Eles também ouvem demandas populares, visitam comunidades e articulam soluções com o Executivo municipal. Isso mostra o quanto o papel do vereador é próximo da realidade da população.
O que é suplente de vereador?
Já o suplente de vereador é o candidato que, apesar de não ter sido eleito diretamente para o cargo, ficou como o próximo na lista para assumir a vaga caso o titular se afaste, renuncie, perca o mandato ou assuma outra função pública.
Ele é definido com base nos votos recebidos e na coligação ou partido a que pertence, respeitando as regras do sistema proporcional brasileiro.

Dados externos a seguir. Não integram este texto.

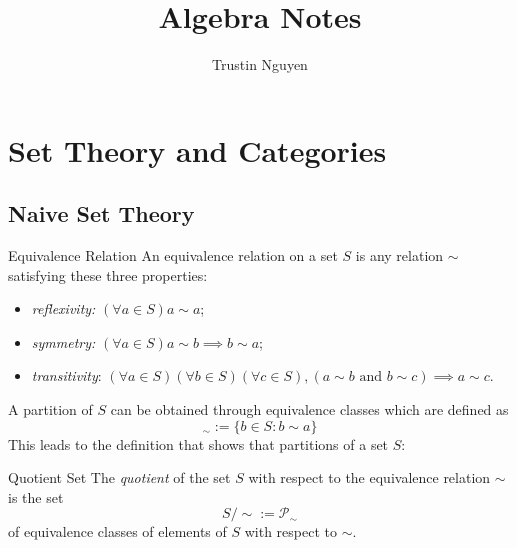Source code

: \documentclass{report}
\title{Algebra Notes}
\author{Trustin Nguyen}
\begin{document}

\begin{titlepage}
    \maketitle
\end{titlepage}
\tableofcontents
\restoregeometry
\reversemarginpar

\chapter{Set Theory and Categories}

\begin{topic}
    \section{Naive Set Theory}
\end{topic}

\begin{definition}[\label{def:1.1.1}]{Equivalence Relation}
    An equivalence relation on a set $S$ is any relation $\sim $ satisfying these three properties:
    \begin{itemize}
        \item \textit{reflexivity:} $(\forall a \in S) a \sim a$;

        \item \textit{symmetry:} $(\forall a \in S) a \sim b \implies b \sim a$;

        \item \textit{transitivity}: $(\forall a \in S)(\forall b \in S)(\forall c \in S), (a \sim b \text{ and } b \sim c) \implies a \sim c$.
    \end{itemize}
\end{definition}

A partition of $S$ can be obtained through equivalence classes which are defined as
    \begin{equation*}
        [a]_{\sim } := \{b \in S : b \sim a\}
    \end{equation*}
This leads to the definition that shows that partitions of a set $S$:

\begin{definition}[\label{def:1.1.2}]{Quotient Set}
    The \textit{quotient} of the set $S$ with respect to the equivalence relation $\sim $ is the set
    \begin{equation*}
        S/\sim := \mathcal{P}_{\sim }
    \end{equation*}
    of equivalence classes of elements of $S$ with respect to $\sim $.
\end{definition}
\end{document}
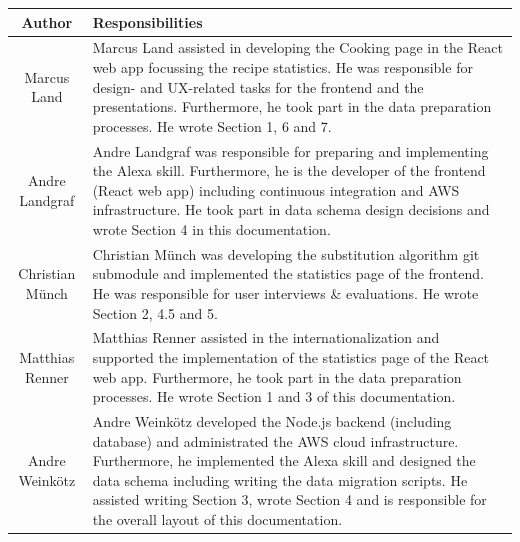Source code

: \begin{table}[!h]
	\fontsize{9pt}{13pt}\selectfont
	\hspace{-5pt}
	\begin{tabularx}{\textwidth + 5pt}{| @{\hspace{3pt}} c | @{\hspace{3pt}} X |}
		\hline
		\textbf{Author} & \textbf{Responsibilities} \\
		\hline
		Marcus Land & Marcus Land assisted in developing the Cooking page in the React web app focussing the recipe statistics. He was responsible for design- and UX-related tasks for the frontend and the presentations. Furthermore, he took part in the data preparation processes. He wrote Section 1, 6 and 7.  \\
				\hline
		Andre Landgraf & Andre Landgraf was responsible for preparing and implementing the Alexa skill. Furthermore, he is the developer of the frontend (React web app) including continuous integration and AWS infrastructure. He took part in data schema design decisions and wrote Section 4 in this documentation.   \\
				\hline
		Christian Münch & Christian Münch was developing the substitution algorithm git submodule and implemented the statistics page of the frontend. He was responsible for user interviews \& evaluations. He wrote Section 2, 4.5 and 5. \\
				\hline
		Matthias Renner & Matthias Renner assisted in the internationalization and supported the implementation of the statistics page of the React web app. Furthermore, he took part in the data preparation processes. He wrote Section 1 and 3 of this documentation. \\
				\hline
		Andre Weinkötz & Andre Weinkötz developed the Node.js backend (including database) and administrated the AWS cloud infrastructure. Furthermore, he implemented the Alexa skill and designed the data schema including writing the data migration scripts. He assisted writing Section 3, wrote Section 4 and is responsible for the overall layout of this documentation. \\
		\hline
	\end{tabularx}
\end{table}

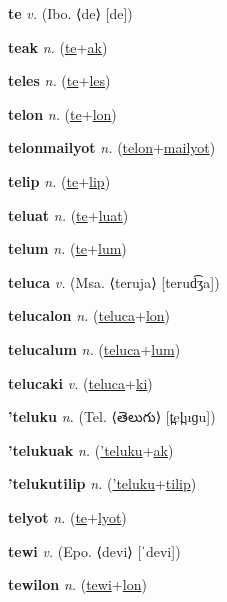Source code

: \textbf{\hypertarget{te}{te}} \textit{v.} (Ibo. ⟨de⟩ [de])


\textbf{\hypertarget{teak}{teak}} \textit{n.} (\hyperlink{te}{te}+\allowbreak \hyperlink{ak}{ak})


\textbf{\hypertarget{teles}{teles}} \textit{n.} (\hyperlink{te}{te}+\allowbreak \hyperlink{les}{les})


\textbf{\hypertarget{telon}{telon}} \textit{n.} (\hyperlink{te}{te}+\allowbreak \hyperlink{lon}{lon})


\textbf{\hypertarget{telonmailyot}{telonmailyot}} \textit{n.} (\hyperlink{telon}{telon}+\allowbreak \hyperlink{mailyot}{mailyot})


\textbf{\hypertarget{telip}{telip}} \textit{n.} (\hyperlink{te}{te}+\allowbreak \hyperlink{lip}{lip})


\textbf{\hypertarget{teluat}{teluat}} \textit{n.} (\hyperlink{te}{te}+\allowbreak \hyperlink{luat}{luat})


\textbf{\hypertarget{telum}{telum}} \textit{n.} (\hyperlink{te}{te}+\allowbreak \hyperlink{lum}{lum})


\textbf{\hypertarget{teluca}{teluca}} \textit{v.} (Msa. ⟨teruja⟩ [terud͡ʒa])


\textbf{\hypertarget{telucalon}{telucalon}} \textit{n.} (\hyperlink{teluca}{teluca}+\allowbreak \hyperlink{lon}{lon})


\textbf{\hypertarget{telucalum}{telucalum}} \textit{n.} (\hyperlink{teluca}{teluca}+\allowbreak \hyperlink{lum}{lum})


\textbf{\hypertarget{telucaki}{telucaki}} \textit{v.} (\hyperlink{teluca}{teluca}+\allowbreak \hyperlink{ki}{ki})


\textbf{\hypertarget{'teluku}{'teluku}} \textit{n.} (Tel. ⟨{\telugu{}తెలుగు}⟩ [t̪el̪uɡu])


\textbf{\hypertarget{'telukuak}{'telukuak}} \textit{n.} (\hyperlink{'teluku}{'teluku}+\allowbreak \hyperlink{ak}{ak})


\textbf{\hypertarget{'telukutilip}{'telukutilip}} \textit{n.} (\hyperlink{'teluku}{'teluku}+\allowbreak \hyperlink{tilip}{tilip})


\textbf{\hypertarget{telyot}{telyot}} \textit{n.} (\hyperlink{te}{te}+\allowbreak \hyperlink{lyot}{lyot})


\textbf{\hypertarget{tewi}{tewi}} \textit{v.} (Epo. ⟨devi⟩ [ˈdevi])


\textbf{\hypertarget{tewilon}{tewilon}} \textit{n.} (\hyperlink{tewi}{tewi}+\allowbreak \hyperlink{lon}{lon})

Confira: Se eu não votar e nem justificar, o que acontece com meu CPF?
Isso significa que, mesmo não tendo atingido a quantidade de votos necessária para uma vaga direta, sua votação ainda conta para definir a ordem da suplência.
Como funciona a suplência na Câmara Municipal?
Nas eleições proporcionais, como as de vereador, os votos são somados inicialmente por partido ou coligação. Esse cálculo determina quantas cadeiras cada grupo partidário conquista na Câmara.
Dentro de cada partido, os candidatos mais votados são eleitos titulares, e os demais se tornam suplentes, obedecendo a ordem de votação.
O número de votos do partido influencia diretamente na quantidade de cadeiras que ele conquista, e por consequência, no número de suplentes.
Assim, o suplente mais votado de um partido ou coligação é o primeiro da fila para substituir um titular daquela mesma legenda. Essa lógica assegura que a representatividade política respeite a proporcionalidade dos votos recebidos.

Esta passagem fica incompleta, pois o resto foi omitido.